Jeśli zastanawialiście się, dlaczego ostatnio ciszej było o Teodorczyku i jego popisach strzeleckich, to uspokajamy. Nic się złego nie stało, Polak nie zatracił skuteczności, po prostu liga belgijska miała miesięczną przerwę, która skończyła się w miniony weekend. Teo nabrał jedynie małego rozpędu i dzisiaj wrócił już na właściwe tory.
Siedem minut – tyle potrzebował, żeby pokonać bramkarza rywali. Tym razem na cel wziął ekipę Westerlo, czyli drużynę z dołu tabeli.
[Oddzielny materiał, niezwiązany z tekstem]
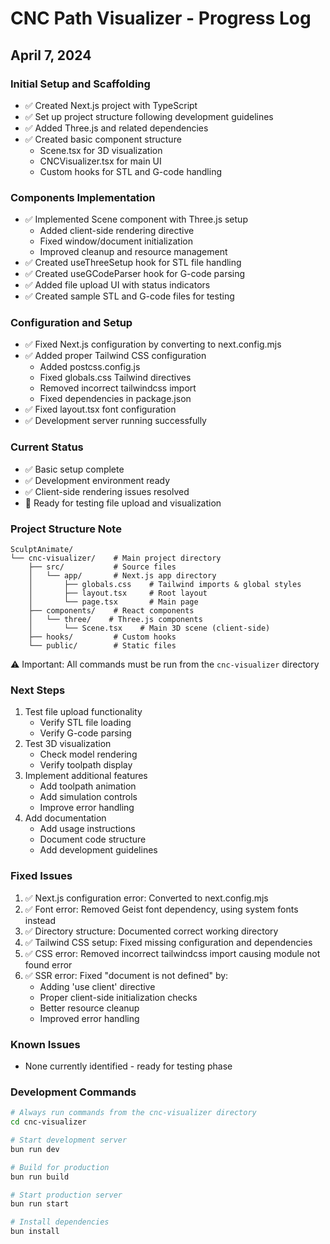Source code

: # CNC Path Visualizer - Progress Log

## April 7, 2024

### Initial Setup and Scaffolding
- ✅ Created Next.js project with TypeScript
- ✅ Set up project structure following development guidelines
- ✅ Added Three.js and related dependencies
- ✅ Created basic component structure
  - Scene.tsx for 3D visualization
  - CNCVisualizer.tsx for main UI
  - Custom hooks for STL and G-code handling

### Components Implementation
- ✅ Implemented Scene component with Three.js setup
  - Added client-side rendering directive
  - Fixed window/document initialization
  - Improved cleanup and resource management
- ✅ Created useThreeSetup hook for STL file handling
- ✅ Created useGCodeParser hook for G-code parsing
- ✅ Added file upload UI with status indicators
- ✅ Created sample STL and G-code files for testing

### Configuration and Setup
- ✅ Fixed Next.js configuration by converting to next.config.mjs
- ✅ Added proper Tailwind CSS configuration
  - Added postcss.config.js
  - Fixed globals.css Tailwind directives
  - Removed incorrect tailwindcss import
  - Fixed dependencies in package.json
- ✅ Fixed layout.tsx font configuration
- ✅ Development server running successfully

### Current Status
- ✅ Basic setup complete
- ✅ Development environment ready
- ✅ Client-side rendering issues resolved
- 🔄 Ready for testing file upload and visualization

### Project Structure Note
```
SculptAnimate/
└── cnc-visualizer/    # Main project directory
    ├── src/           # Source files
    │   └── app/       # Next.js app directory
    │       ├── globals.css    # Tailwind imports & global styles
    │       ├── layout.tsx     # Root layout
    │       └── page.tsx       # Main page
    ├── components/    # React components
    │   └── three/    # Three.js components
    │       └── Scene.tsx    # Main 3D scene (client-side)
    ├── hooks/         # Custom hooks
    └── public/        # Static files
```
⚠️ Important: All commands must be run from the `cnc-visualizer` directory

### Next Steps
1. Test file upload functionality
   - Verify STL file loading
   - Verify G-code parsing
2. Test 3D visualization
   - Check model rendering
   - Verify toolpath display
3. Implement additional features
   - Add toolpath animation
   - Add simulation controls
   - Improve error handling
4. Add documentation
   - Add usage instructions
   - Document code structure
   - Add development guidelines

### Fixed Issues
1. ✅ Next.js configuration error: Converted to next.config.mjs
2. ✅ Font error: Removed Geist font dependency, using system fonts instead
3. ✅ Directory structure: Documented correct working directory
4. ✅ Tailwind CSS setup: Fixed missing configuration and dependencies
5. ✅ CSS error: Removed incorrect tailwindcss import causing module not found error
6. ✅ SSR error: Fixed "document is not defined" by:
   - Adding 'use client' directive
   - Proper client-side initialization checks
   - Better resource cleanup
   - Improved error handling

### Known Issues
- None currently identified - ready for testing phase

### Development Commands
```bash
# Always run commands from the cnc-visualizer directory
cd cnc-visualizer

# Start development server
bun run dev

# Build for production
bun run build

# Start production server
bun run start

# Install dependencies
bun install
```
Tu poprzeczka nie wisiała więc specjalnie wysoko, ale wiadomo, że na łatwiej przeszkodzie też można się potknąć – Polak jednak tego w planach nie miał i wyprowadził siebie oraz kolegów na prowadzenie:
Teodorczyk’s 17th league goal of the season. #rsca #WesAnd pic.twitter.com/vR1UC0aBcF
— Sporting Anderlecht (@Sporting_AND) January 25, 2017
Błąd obrońcy, a potem spokojne wykończenie, jeśli napastnik jest w formie to skończy prawie każdą taką okazję. No, a Teodorczyk jest. To była jego 17. bramka w lidze i oczywiście jest liderem klasyfikacji strzelców – ma cztery trafienia przewagi nad drugim Vossenem.
Anderlecht ostatecznie wygrał ten mecz 4:2, poza Polakiem na bramki RSCA złożyli się jeszcze Stanciu, Dendocker i Tielemans. Dzięki tej wygranej, brukselczycy utrzymują się na drugim miejscu w tabeli i nadążają za tempem również zwycięskiej dzisiaj Brugii. Teodorczyk mistrzem kraju i królem strzelców? Jak najbardziej możliwe.